## Records for this exercise
━━━━━━━━━━━━━━━━━━━━━━━━━━━━━━

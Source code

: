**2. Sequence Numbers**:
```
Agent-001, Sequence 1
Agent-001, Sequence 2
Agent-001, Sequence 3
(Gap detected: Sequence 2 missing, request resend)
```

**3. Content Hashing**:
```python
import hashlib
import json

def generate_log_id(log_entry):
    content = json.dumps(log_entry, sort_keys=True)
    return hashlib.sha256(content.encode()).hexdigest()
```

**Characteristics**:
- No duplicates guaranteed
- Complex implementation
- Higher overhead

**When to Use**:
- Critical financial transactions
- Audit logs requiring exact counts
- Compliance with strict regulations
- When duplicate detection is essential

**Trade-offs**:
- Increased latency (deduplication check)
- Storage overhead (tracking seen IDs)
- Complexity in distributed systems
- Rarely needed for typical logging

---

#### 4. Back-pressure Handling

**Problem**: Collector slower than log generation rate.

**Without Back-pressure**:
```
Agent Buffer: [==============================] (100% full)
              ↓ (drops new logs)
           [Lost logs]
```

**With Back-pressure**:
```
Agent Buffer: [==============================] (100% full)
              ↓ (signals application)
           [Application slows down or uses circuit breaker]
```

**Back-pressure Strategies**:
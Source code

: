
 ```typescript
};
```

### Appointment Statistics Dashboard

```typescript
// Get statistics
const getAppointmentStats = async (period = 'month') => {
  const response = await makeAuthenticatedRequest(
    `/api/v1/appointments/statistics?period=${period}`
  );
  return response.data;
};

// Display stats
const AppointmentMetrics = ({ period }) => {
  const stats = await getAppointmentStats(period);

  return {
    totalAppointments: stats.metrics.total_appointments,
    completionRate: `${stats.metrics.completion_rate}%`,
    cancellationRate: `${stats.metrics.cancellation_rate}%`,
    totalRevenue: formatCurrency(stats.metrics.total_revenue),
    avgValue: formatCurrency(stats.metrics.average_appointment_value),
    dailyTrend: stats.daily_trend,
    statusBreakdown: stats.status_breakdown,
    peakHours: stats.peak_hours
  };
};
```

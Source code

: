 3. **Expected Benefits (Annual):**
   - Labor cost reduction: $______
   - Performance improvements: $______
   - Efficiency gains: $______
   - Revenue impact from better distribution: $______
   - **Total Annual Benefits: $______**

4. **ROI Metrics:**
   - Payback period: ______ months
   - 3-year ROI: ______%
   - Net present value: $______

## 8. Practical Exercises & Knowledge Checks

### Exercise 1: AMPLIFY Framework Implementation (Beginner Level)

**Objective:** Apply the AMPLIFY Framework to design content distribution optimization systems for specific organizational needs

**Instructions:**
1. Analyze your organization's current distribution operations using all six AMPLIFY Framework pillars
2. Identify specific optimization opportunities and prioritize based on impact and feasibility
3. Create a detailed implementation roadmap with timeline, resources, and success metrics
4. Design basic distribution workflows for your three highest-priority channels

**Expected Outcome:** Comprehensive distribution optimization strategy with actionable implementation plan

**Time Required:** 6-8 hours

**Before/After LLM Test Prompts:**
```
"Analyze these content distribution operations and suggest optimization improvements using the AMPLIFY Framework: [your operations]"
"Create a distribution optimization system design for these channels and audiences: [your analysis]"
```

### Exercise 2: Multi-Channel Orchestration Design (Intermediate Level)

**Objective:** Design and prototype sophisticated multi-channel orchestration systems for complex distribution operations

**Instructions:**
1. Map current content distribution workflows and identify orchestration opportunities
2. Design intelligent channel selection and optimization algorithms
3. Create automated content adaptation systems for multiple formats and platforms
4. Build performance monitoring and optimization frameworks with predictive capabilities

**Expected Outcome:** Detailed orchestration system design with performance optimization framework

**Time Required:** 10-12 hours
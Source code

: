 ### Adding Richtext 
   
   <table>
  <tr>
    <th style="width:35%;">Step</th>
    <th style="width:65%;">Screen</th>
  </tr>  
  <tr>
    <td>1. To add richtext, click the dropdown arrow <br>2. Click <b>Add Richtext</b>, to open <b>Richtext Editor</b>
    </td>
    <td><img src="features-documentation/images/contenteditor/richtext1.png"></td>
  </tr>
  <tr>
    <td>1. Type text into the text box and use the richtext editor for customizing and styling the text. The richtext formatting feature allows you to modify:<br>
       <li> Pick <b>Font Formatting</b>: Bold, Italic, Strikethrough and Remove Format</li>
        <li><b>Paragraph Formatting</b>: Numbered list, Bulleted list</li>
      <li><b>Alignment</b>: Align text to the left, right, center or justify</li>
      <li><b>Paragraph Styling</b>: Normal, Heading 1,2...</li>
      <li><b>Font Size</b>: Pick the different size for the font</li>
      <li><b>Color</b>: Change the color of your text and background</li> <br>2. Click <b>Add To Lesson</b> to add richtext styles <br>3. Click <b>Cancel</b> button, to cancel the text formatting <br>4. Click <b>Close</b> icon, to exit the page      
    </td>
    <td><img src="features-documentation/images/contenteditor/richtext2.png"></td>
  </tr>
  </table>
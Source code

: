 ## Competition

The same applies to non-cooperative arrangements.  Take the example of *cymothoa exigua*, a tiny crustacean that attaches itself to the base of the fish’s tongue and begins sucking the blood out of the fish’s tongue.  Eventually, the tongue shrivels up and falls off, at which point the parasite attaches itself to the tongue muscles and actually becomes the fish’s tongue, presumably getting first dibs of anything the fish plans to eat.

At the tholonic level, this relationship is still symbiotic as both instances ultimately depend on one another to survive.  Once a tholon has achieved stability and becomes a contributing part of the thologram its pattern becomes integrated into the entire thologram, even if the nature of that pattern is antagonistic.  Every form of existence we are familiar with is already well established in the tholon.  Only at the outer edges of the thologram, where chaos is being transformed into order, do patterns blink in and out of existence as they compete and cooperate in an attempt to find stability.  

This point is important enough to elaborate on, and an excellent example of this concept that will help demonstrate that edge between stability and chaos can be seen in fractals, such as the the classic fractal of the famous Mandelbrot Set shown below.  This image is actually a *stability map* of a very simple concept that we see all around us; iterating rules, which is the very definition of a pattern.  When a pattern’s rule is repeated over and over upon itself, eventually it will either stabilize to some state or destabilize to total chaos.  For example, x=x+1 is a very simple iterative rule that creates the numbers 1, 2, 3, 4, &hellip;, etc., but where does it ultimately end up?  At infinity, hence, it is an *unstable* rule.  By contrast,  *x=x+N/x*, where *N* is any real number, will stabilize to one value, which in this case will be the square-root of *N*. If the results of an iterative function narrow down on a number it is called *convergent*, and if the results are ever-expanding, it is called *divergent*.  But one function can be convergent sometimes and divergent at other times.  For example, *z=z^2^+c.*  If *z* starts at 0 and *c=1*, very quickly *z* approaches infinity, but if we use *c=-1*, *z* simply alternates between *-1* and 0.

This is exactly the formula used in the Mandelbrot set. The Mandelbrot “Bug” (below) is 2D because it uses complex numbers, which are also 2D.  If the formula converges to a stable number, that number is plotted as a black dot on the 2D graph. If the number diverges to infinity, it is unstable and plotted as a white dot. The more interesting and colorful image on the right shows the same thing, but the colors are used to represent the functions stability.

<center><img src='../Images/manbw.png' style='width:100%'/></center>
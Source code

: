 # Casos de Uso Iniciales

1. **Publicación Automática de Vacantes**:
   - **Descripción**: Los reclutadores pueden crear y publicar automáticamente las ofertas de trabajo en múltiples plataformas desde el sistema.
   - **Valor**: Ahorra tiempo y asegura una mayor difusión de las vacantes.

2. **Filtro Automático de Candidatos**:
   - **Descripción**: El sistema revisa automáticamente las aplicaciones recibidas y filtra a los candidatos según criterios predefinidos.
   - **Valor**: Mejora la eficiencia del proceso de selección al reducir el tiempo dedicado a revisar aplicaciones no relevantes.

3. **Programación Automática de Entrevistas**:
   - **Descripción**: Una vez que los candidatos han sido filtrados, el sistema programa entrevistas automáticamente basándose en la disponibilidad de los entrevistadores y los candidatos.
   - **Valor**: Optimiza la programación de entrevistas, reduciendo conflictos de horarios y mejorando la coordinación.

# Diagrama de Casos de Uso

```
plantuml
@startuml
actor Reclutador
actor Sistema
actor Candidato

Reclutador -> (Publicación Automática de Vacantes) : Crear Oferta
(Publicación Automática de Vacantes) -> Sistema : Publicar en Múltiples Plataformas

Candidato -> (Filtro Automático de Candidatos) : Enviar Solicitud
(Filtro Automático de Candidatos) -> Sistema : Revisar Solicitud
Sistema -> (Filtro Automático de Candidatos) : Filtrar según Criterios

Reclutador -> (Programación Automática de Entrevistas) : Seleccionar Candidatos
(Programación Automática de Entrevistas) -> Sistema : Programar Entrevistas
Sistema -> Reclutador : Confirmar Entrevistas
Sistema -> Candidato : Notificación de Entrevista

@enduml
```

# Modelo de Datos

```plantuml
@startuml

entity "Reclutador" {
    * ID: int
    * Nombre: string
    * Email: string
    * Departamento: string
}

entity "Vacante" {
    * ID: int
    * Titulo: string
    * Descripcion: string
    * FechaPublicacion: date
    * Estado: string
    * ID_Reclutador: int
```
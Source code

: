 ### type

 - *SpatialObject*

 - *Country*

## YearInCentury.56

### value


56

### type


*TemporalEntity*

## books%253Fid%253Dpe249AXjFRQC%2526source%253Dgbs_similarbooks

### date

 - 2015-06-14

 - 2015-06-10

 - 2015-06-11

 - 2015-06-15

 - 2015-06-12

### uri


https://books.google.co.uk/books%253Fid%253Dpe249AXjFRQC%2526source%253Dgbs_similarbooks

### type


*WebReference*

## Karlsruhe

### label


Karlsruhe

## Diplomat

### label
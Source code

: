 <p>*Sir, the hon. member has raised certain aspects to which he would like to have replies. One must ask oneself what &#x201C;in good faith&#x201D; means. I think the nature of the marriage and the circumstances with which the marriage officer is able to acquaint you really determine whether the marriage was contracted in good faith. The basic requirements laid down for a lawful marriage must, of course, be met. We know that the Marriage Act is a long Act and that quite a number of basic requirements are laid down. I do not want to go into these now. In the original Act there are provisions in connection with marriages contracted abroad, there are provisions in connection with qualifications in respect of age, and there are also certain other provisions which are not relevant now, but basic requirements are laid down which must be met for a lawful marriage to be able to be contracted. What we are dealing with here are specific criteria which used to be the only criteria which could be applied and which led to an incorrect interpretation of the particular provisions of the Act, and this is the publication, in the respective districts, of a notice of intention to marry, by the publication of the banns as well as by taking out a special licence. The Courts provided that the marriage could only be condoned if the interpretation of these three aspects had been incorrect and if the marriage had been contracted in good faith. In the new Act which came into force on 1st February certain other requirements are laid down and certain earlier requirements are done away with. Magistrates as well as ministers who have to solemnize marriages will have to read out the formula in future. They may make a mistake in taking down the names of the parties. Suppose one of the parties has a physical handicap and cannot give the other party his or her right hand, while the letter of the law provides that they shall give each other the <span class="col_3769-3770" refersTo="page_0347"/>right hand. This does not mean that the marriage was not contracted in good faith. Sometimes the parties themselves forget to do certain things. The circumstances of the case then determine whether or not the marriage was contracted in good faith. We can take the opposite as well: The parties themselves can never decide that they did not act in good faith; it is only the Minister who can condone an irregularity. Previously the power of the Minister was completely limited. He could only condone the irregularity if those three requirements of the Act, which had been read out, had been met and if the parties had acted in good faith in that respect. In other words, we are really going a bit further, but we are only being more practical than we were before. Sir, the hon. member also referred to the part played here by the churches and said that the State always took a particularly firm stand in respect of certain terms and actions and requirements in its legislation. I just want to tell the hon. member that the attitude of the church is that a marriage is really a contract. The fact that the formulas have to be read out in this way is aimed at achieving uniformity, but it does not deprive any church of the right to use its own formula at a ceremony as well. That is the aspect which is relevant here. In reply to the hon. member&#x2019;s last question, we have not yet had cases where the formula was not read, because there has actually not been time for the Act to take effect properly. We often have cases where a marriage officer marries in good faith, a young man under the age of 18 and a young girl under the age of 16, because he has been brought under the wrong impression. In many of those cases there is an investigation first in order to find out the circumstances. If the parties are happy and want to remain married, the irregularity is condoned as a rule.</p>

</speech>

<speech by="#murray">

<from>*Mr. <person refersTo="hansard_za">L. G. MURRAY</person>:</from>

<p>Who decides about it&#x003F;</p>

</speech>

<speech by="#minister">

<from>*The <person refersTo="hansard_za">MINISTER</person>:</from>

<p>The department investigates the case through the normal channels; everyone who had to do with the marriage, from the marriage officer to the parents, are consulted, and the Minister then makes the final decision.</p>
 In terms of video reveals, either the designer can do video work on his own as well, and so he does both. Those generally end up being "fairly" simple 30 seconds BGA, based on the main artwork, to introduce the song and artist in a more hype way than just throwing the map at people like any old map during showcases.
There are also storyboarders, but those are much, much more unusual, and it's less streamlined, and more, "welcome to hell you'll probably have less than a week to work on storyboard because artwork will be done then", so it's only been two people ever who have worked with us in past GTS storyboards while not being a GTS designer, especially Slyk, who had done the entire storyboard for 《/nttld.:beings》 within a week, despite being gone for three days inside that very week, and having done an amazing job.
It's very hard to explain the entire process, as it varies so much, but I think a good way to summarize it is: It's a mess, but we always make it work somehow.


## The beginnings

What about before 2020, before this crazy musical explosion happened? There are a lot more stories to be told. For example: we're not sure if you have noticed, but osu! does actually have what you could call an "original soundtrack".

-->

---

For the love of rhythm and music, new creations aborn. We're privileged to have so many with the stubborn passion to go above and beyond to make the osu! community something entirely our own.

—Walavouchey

━━━━━━━━━━━━━━━━━━━━━━━━━━━━━━

## Aim of the exercise
Up to and including the line that contains "- Higher overhead", restate each line of the material above word for word, beginning with its first line.

## Result for this exercise
Source code

:**2. Sequence Numbers**:
```
Agent-001, Sequence 1
Agent-001, Sequence 2
Agent-001, Sequence 3
(Gap detected: Sequence 2 missing, request resend)
```

**3. Content Hashing**:
```python
import hashlib
import json

def generate_log_id(log_entry):
    content = json.dumps(log_entry, sort_keys=True)
    return hashlib.sha256(content.encode()).hexdigest()
```

**Characteristics**:
- No duplicates guaranteed
- Complex implementation
- Higher overhead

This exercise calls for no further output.